* _INSTRUCTIONS TO FOLLOW_
Omit the images and reproduce the rest of the entries exactly.

* _DATASET RECORDS_

- - -

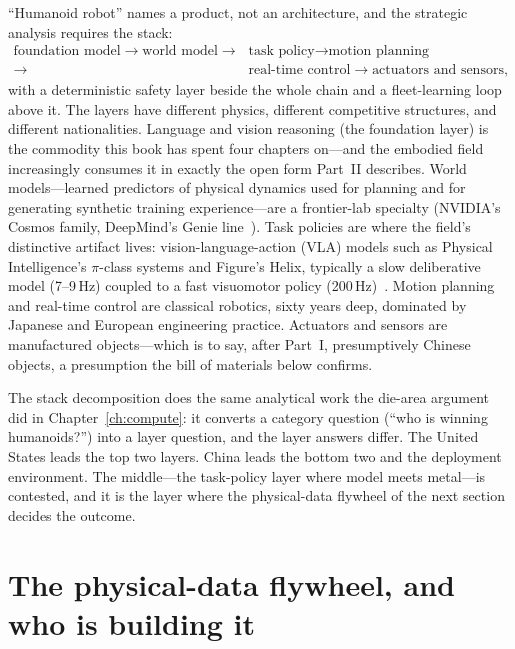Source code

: ``Humanoid robot'' names a product, not an architecture, and the strategic analysis requires the stack:
\begin{align*}
\text{foundation model} \rightarrow \text{world model} \rightarrow{}& \text{task policy} \rightarrow \text{motion planning}\\
\rightarrow{}& \text{real-time control} \rightarrow \text{actuators and sensors},
\end{align*}
with a deterministic safety layer beside the whole chain and a fleet-learning loop above it. The layers have different physics, different competitive structures, and different nationalities. Language and vision reasoning (the foundation layer) is the commodity this book has spent four chapters on---and the embodied field increasingly consumes it in exactly the open form Part~II describes. World models---learned predictors of physical dynamics used for planning and for generating synthetic training experience---are a frontier-lab specialty (NVIDIA's Cosmos family, DeepMind's Genie line~\cite{cosmos,genie3}). Task policies are where the field's distinctive artifact lives: vision-language-action (VLA) models such as Physical Intelligence's $\pi$-class systems and Figure's Helix, typically a slow deliberative model (7--9\,Hz) coupled to a fast visuomotor policy (200\,Hz)~\cite{helix,pi-models}. Motion planning and real-time control are classical robotics, sixty years deep, dominated by Japanese and European engineering practice. Actuators and sensors are manufactured objects---which is to say, after Part~I, presumptively Chinese objects, a presumption the bill of materials below confirms.

The stack decomposition does the same analytical work the die-area argument did in Chapter~\ref{ch:compute}: it converts a category question (``who is winning humanoids?'') into a layer question, and the layer answers differ. The United States leads the top two layers. China leads the bottom two and the deployment environment. The middle---the task-policy layer where model meets metal---is contested, and it is the layer where the physical-data flywheel of the next section decides the outcome.

\section{The physical-data flywheel, and who is building it}
\label{sec:physical-flywheel}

- - -

* _OUTPUT BELOW_
Source code

: ``Humanoid robot'' names a product, not an architecture, and the strategic analysis requires the stack:
\begin{align*}
\text{foundation model} \rightarrow \text{world model} \rightarrow{}& \text{task policy} \rightarrow \text{motion planning}\\
\rightarrow{}& \text{real-time control} \rightarrow \text{actuators and sensors},
\end{align*}
with a deterministic safety layer beside the whole chain and a fleet-learning loop above it. The layers have different physics, different competitive structures, and different nationalities. Language and vision reasoning (the foundation layer) is the commodity this book has spent four chapters on---and the embodied field increasingly consumes it in exactly the open form Part~II describes. World models---learned predictors of physical dynamics used for planning and for generating synthetic training experience---are a frontier-lab specialty (NVIDIA's Cosmos family, DeepMind's Genie line~\cite{cosmos,genie3}). Task policies are where the field's distinctive artifact lives: vision-language-action (VLA) models such as Physical Intelligence's $\pi$-class systems and Figure's Helix, typically a slow deliberative model (7--9\,Hz) coupled to a fast visuomotor policy (200\,Hz)~\cite{helix,pi-models}. Motion planning and real-time control are classical robotics, sixty years deep, dominated by Japanese and European engineering practice. Actuators and sensors are manufactured objects---which is to say, after Part~I, presumptively Chinese objects, a presumption the bill of materials below confirms.

The stack decomposition does the same analytical work the die-area argument did in Chapter~\ref{ch:compute}: it converts a category question (``who is winning humanoids?'') into a layer question, and the layer answers differ. The United States leads the top two layers. China leads the bottom two and the deployment environment. The middle---the task-policy layer where model meets metal---is contested, and it is the layer where the physical-data flywheel of the next section decides the outcome.

\section{The physical-data flywheel, and who is building it}
\label{sec:physical-flywheel}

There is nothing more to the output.